Leadership Team member Fr. Gregory Chisholm, SJ, Superior of the Jesuit Community at Loyola University Maryland, concurred, adding, “Last year, I participated in a JARS (Jesuit Antiracism Sodality) retreat where most participants were Black. Going back and forth in a manner filled with humor and anecdotes was one of the most uplifting and educational experiences I’ve had.”

As participants shared their stories, the theme of pioneering quickly emerged and became prominent. Some spoke of innovative ways in which they are introducing spiritual direction to Black congregations.

“Our congregation is suspicious of spiritual direction, so we are teaching what spiritual direction is,” shared one participant. “My pastor is now a spiritual director and we are sending others to be trained as well.”

Dr. Cynthia Bailey Manns, a pioneer with a D.Min. in Spiritual Direction and one of four U.S. laypeople appointed by Pope Francis as the first lay voting delegates at the Synod of Bishops on Synodality, spoke of opportunities that opened up for her because of her spiritual direction background. “My areas of focus,” she explained, “require the foundational spiritual companionship skills of empathy, sacred healing presence, silence, deep listening, evocative questions, discernment, compassion, curiosity, and self-awareness.” Dr. Manns authored a chapter in the book Embodied Spirits: Stories of Spiritual Directors of Color and was integral in founding the Spiritual Directors of Color Network, which has grown from 10 members in 2008 to approximately 125 members today.

During the conversation, many participants spoke of cultivating diversity in predominantly white spiritual direction settings. Most attended formation programs with no instructors or speakers of color. “Our formators don’t know how to support us, so we have to advocate for ourselves,” said one participant, noting the weight of responsibility of educating about cultural and racial differences. Some shared experiences of exclusion and racism that are part of their spiritual direction stories.

Two Leadership Team members spoke about racial challenges and opportunities experienced as they accompanied white directees.

“I accompanied a white directee on a 19th Annotation retreat in the aftermath of George Floyd’s murder,” shared Sr. Boreta Singleton, a spiritual director with a strong background in Ignatian spiritual ministries and a novice with the Sisters of Mercy. “Our parish posted a Black Lives Matter sign that was defaced. My retreatant saw the defaced sign being replaced and spoke of it the next time we met. He began by saying, ‘I can’t believe the church posted that sign. Those people are racist. You know white people get killed every day…’ I took a breath and asked him how this sign factored into his prayer that week. He said it hadn’t, and we spoke about his prayer instead. As we ended, I returned to his opening comments. ‘It’s difficult for me to hear you make that kind of statement when there is so much racial difficulty,’ I said. ‘We’re talking about Christianity and loving our neighbor.’ He didn’t respond, we continued the retreat, and that was the end of it. But I was really taken aback.”

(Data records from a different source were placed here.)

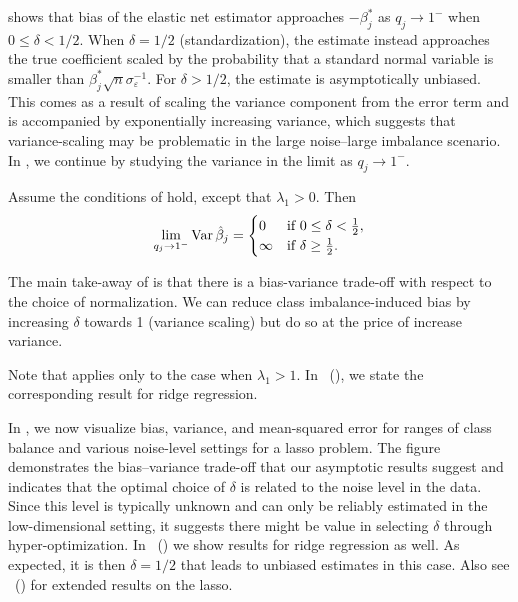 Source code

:  shows that bias of the elastic net estimator approaches
\(-\beta_j^*\) as \(q_j \rightarrow 1^-\) when \(0 \leq \delta < 1/2\). When \(\delta =
1/2\) (standardization), the estimate instead approaches the true coefficient scaled by the
probability that a standard normal variable is smaller than
\(\beta_j^*\sqrt{n}\sigma_\varepsilon^{-1}\). For \(\delta > 1/2\), the estimate is
asymptotically unbiased. This comes as a result of scaling the variance component from the
error term and is accompanied by exponentially increasing variance, which suggests that
variance-scaling may be problematic in the large noise--large imbalance scenario. In
, we continue by studying the variance in the limit as
\(q_j \rightarrow 1^-\).

\begin{theorem}
  \label{thm:classbalance-variance}
  Assume the conditions of  hold, except that
  \(\lambda_1 > 0\). Then
  \[
    \lim_{q_j \rightarrow 1^-} \operatorname{Var} \hat{\beta}_j =
    \begin{cases}
      0      & \text{if } 0 \leq \delta < \frac{1}{2}, \\
      \infty & \text{if } \delta \geq \frac{1}{2}.
    \end{cases}
  \]
\end{theorem}

The main take-away of  is that there
is a bias-variance trade-off with respect to the choice of normalization. We can reduce
class imbalance-induced bias by increasing \(\delta\) towards 1 (variance scaling) but do
so at the price of increase variance.

Note that  applies only to the case when \(\lambda_1 > 1\).
In ~(), we state the corresponding result
for ridge regression.

In , we now visualize bias, variance, and mean-squared
error for ranges of class balance and various noise-level settings for a lasso problem. The
figure demonstrates the bias--variance trade-off that our asymptotic results suggest and
indicates that the optimal choice of \(\delta\) is related to the noise level in the data.
Since this level is typically unknown and can only be reliably estimated in the
low-dimensional setting, it suggests there might be value in selecting \(\delta\) through
hyper-optimization. In
~() we show
results for ridge regression as well. As expected, it is then \(\delta = 1/2\) that leads
to unbiased estimates in this case. Also see
~() for extended
results on the lasso.

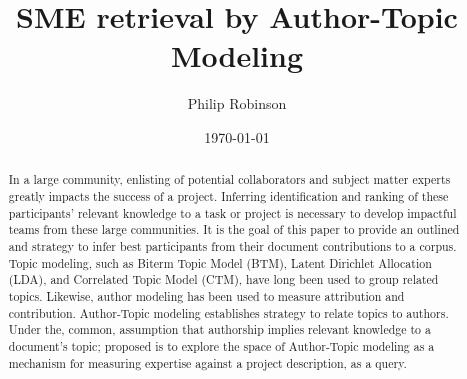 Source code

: \documentclass{article}
\title{SME retrieval by Author-Topic Modeling}
\date{\today}
\author{Philip Robinson}
\affil{NASA: Jet Propoultion Labratory}
\begin{document}
\maketitle

\begin{abstract}
  In a large community, enlisting of potential collaborators and subject matter experts
  greatly impacts the success of a project. Inferring identification and ranking of
  these participants' relevant knowledge to a task or project is necessary to develop
  impactful teams from these large communities\cite{Minto2007}. It is the goal of this
  paper to provide an outlined and strategy to infer best participants from their
  document contributions to a corpus. Topic modeling, such as Biterm Topic Model (BTM)\cite{Yan2013,Chen2015}, Latent Dirichlet Allocation (LDA),
  and Correlated Topic Model (CTM), have long been used to group related topics\cite{Alghamdi2015}. Likewise,
  author modeling has been used to measure attribution\cite{Rexha2018} and
  contribution\cite{AldebeiHJ016}. Author-Topic modeling establishes strategy to
  relate topics to authors\cite{Rosen-Zvi2004}. Under the, common, assumption that
  authorship implies relevant knowledge to a document's topic; proposed is to explore
  the space of Author-Topic modeling as a mechanism for measuring expertise against a
  project description, as a query.
\end{abstract}

\end{document}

Ann Harris-Jacobs, a spiritual director who also accompanies those making the Spiritual Exercises and is an active member of St. Francis Xavier Church in New York, spoke of accompanying a white directee who was working on becoming anti-racist. “It was difficult to listen to her feelings of shame and embarrassment. All I could do was to be present to her and to what the spirit was saying to me and welcome her desire to be different… As a spiritual director. it’s my role to listen, to support, to help bring a person to where God is leading them.”

At the end of this conversation, participants affirmed the importance of bringing the fullness of who they are to their spiritual direction ministry. “I enter spaces of encounter fully embodied in my…ethnicity, culture and skills, my gender, and my age; all of this and more comes in the door whenever I accompany someone,” said Dr. Manns.

“We need to claim who we are and whose we are,” added Sr. Singleton. “We are spiritual directors and we need to show up.”